(Saved data entries)
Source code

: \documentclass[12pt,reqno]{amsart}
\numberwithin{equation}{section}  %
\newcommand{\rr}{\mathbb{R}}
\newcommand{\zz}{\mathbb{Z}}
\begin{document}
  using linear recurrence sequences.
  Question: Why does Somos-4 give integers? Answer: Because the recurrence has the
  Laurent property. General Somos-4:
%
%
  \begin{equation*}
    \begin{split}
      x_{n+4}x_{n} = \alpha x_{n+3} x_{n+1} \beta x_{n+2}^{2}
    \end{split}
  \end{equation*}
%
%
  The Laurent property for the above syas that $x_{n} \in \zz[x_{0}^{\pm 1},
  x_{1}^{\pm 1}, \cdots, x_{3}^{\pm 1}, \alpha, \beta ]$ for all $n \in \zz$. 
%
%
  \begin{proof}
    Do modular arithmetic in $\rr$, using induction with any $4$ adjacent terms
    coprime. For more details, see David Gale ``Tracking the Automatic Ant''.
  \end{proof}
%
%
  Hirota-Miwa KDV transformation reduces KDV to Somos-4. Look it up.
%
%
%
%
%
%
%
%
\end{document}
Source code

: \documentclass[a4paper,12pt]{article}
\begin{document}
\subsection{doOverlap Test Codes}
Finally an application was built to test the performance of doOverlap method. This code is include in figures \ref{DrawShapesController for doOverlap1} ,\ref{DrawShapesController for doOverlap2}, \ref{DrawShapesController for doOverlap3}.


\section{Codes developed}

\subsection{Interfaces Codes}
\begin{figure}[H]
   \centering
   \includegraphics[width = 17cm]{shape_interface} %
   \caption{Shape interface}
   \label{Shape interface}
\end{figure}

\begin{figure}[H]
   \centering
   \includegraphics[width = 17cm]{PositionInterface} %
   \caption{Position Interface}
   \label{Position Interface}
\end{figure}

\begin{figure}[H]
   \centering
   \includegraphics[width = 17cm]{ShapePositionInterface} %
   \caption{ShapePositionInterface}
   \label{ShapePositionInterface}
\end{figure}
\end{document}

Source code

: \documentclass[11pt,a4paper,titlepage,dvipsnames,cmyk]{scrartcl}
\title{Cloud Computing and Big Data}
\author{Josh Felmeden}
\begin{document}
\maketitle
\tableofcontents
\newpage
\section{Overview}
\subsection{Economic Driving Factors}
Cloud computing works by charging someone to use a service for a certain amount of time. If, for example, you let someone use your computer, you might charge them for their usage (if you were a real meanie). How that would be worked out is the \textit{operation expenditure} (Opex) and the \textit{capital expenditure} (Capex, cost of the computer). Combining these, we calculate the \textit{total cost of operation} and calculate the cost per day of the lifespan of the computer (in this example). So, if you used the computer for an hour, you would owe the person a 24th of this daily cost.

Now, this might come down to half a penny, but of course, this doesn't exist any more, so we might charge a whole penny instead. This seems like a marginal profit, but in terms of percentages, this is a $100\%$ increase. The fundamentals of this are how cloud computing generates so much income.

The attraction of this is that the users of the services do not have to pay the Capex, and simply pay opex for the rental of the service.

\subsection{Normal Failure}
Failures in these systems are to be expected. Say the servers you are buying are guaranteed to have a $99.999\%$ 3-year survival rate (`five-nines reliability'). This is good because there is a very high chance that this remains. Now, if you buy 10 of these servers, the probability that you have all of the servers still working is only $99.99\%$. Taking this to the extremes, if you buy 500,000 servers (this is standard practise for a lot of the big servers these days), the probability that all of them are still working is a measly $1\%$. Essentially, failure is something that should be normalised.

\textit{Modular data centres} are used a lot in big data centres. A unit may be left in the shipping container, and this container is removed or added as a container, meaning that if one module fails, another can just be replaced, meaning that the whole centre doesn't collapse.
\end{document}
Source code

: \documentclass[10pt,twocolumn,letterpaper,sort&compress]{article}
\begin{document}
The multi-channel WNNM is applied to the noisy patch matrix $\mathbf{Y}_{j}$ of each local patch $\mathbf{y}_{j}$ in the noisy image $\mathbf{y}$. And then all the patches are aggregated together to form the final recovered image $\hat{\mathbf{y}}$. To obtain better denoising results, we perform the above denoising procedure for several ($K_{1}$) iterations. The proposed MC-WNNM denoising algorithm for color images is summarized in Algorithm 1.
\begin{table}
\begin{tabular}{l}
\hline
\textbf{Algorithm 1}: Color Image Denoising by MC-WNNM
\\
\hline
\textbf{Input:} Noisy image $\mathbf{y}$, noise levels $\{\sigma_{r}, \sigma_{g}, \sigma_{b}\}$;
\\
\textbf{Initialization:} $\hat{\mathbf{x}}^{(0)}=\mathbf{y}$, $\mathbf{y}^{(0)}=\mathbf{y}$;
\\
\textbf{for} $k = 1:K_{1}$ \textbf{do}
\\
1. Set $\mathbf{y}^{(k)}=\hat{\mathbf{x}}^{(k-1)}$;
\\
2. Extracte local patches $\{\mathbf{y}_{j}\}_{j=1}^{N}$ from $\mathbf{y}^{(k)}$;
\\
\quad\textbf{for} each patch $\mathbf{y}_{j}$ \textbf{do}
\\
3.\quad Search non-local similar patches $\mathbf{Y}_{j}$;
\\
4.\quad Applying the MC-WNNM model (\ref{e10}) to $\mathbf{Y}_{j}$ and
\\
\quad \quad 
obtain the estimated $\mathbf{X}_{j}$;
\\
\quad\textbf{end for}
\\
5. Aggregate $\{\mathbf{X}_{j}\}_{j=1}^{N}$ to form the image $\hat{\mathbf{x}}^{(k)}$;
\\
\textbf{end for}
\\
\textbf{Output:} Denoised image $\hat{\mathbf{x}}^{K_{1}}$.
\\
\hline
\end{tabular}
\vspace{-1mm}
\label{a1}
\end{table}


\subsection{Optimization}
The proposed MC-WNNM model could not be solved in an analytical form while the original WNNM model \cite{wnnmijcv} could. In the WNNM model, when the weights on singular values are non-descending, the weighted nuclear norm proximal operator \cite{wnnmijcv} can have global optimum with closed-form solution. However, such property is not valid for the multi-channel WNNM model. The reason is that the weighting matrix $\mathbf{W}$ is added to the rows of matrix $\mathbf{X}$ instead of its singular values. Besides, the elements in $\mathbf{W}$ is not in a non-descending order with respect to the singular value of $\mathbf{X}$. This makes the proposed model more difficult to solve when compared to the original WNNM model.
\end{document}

● **Brief**
For the entries above, please state how many lines contain the string "obtain"; give the number and nothing else.

● **The answer**
2